33 Cal. App. 3d 997

[Civ. No. 14064.

Third Dist.

Aug. 17, 1973.]

JOHN G. NORK, Petitioner, v. THE SUPERIOR COURT OF SACRAMENTO COUNTY, Respondent; ALBERT GONZALES et al., Real Parties in Interest.

*998Counsel

Hardy, Erich & Brown and William A. Wilson for Petitioner.

No appearance for Respondent.

Edward Friedberg and James D. Mart for Real Party in Interest Gonzales. No appearance for other real party in interest.

Opinion

THOMPSON, J.*

Petitioner seeks a writ of mandate and/or prohibition to compel the Sacramento County Superior Court to enter an order granting petitioner’s motion for a bond or cash deposit pursuant to the provisions of Code of Civil Procedure section 1029.6, subdivision (e).1 The said *999superior court had refused to make such an order, application having been made therefore. An order to show cause was issued by this court to the respondent court.

Petitioner contends (1) that section 1029.6, subdivision (e), is mandatory and that upon petitioner’s filing of the motion for an order requiring a bond or cash deposit the court must grant said motion, and (2) that if the court had any discretion it was abused in denying petitioner’s motion.
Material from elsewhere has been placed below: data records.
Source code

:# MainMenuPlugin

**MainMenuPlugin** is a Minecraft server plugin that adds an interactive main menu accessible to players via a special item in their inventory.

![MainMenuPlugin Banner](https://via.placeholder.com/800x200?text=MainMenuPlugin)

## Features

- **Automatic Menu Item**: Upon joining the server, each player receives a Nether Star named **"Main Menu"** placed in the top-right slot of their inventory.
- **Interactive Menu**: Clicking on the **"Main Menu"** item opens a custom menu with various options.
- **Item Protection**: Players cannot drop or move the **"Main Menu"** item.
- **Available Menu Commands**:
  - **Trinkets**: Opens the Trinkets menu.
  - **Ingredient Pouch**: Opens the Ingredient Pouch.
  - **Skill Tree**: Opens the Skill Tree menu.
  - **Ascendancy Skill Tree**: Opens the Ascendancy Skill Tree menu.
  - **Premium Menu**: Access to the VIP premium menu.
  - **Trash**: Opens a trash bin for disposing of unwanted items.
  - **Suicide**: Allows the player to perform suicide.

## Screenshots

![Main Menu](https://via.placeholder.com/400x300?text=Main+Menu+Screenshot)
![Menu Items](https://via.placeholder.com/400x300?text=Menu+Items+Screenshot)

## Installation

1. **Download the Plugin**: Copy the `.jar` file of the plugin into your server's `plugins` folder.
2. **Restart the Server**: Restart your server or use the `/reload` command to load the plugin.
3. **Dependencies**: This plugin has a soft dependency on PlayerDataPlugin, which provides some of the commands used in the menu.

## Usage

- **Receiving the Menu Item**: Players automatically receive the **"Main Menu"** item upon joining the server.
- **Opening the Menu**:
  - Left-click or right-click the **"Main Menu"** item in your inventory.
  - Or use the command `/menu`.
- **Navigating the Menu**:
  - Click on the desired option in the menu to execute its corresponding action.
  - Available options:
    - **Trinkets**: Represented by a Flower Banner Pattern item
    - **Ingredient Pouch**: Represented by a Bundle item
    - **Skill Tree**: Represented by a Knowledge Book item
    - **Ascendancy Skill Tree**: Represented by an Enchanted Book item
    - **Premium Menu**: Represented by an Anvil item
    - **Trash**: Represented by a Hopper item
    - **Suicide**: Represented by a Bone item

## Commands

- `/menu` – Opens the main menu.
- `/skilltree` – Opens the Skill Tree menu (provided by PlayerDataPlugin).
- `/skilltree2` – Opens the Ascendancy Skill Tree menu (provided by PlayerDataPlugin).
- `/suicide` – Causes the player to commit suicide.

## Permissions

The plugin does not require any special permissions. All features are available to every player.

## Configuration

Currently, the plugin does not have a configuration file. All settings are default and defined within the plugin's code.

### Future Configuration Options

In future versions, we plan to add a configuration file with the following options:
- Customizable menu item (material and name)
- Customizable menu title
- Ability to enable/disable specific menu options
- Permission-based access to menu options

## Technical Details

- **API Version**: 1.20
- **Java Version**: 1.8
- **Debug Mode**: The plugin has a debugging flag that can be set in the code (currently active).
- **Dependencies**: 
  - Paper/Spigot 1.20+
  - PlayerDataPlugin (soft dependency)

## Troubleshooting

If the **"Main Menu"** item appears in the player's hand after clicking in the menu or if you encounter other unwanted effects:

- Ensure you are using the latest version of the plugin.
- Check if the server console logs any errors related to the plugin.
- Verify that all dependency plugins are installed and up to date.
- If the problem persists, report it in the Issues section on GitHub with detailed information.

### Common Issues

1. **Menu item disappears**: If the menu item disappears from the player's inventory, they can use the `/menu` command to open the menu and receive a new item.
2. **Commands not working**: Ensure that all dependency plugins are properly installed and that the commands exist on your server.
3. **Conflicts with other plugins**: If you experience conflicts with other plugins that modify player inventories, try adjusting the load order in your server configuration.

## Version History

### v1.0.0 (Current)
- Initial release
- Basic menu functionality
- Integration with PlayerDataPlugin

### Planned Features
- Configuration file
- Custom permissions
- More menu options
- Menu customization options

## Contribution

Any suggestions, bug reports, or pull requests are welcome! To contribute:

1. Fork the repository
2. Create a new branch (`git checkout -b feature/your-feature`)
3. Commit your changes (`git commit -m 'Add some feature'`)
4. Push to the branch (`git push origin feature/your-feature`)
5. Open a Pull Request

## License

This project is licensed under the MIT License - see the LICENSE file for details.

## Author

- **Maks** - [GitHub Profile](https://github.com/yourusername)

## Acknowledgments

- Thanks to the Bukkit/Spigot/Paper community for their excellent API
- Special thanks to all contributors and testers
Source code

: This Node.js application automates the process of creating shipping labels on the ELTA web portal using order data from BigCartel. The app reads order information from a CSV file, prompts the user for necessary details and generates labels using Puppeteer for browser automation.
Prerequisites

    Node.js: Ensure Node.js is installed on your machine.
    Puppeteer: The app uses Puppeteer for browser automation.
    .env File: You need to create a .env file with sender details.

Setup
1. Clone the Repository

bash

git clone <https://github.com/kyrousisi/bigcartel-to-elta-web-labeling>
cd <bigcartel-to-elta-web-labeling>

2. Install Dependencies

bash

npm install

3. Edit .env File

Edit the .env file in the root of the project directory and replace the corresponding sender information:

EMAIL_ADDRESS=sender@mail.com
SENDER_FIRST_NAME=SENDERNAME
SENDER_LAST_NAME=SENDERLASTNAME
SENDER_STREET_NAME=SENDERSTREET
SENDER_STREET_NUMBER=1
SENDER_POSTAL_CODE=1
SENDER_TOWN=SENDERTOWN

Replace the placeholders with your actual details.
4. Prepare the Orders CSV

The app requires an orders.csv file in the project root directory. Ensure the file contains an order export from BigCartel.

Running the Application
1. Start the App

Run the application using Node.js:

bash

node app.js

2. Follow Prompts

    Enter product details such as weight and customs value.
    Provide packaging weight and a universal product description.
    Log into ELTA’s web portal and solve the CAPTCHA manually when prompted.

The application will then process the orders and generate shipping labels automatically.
A summary of the proceedings leading up to our present controversy follows. Real party in interest (hereinafter referred to as plaintiff) filed his complaint for personal injuries against petitioner (hereinafter referred to as defendant) on November 17, 1972, alleging in substance that defendant’s conduct as a medical practitioner in operating on plaintiff without informing plaintiff of more conservative treatment available was wilful, malicious and fraudulent and done with the intention on defendant’s part to induce plaintiff to submit to a diagnostic myelogram and surgery thereby increasing defendant’s income; and further that defendant was not competent to perform such surgery and concealed this fact from plaintiff.. Plaintiff sought both general and punitive damages, the latter in the amount of $1,000,000. On April 9, 1973, defendant filed his motion for an order requiring plaintiff to post a bond or cash deposit pursuant to the provisions of section 1029.6, subdivision (e), on the grounds that exemplary damages were sought against defendant. Said motion was noticed and heard on April 20, 1973, and denied without comment. We are not informed why no order was sought to require the posting of a bond on that part of the action seeking general damages. (§ 1029.6, subds. (a) through (d).)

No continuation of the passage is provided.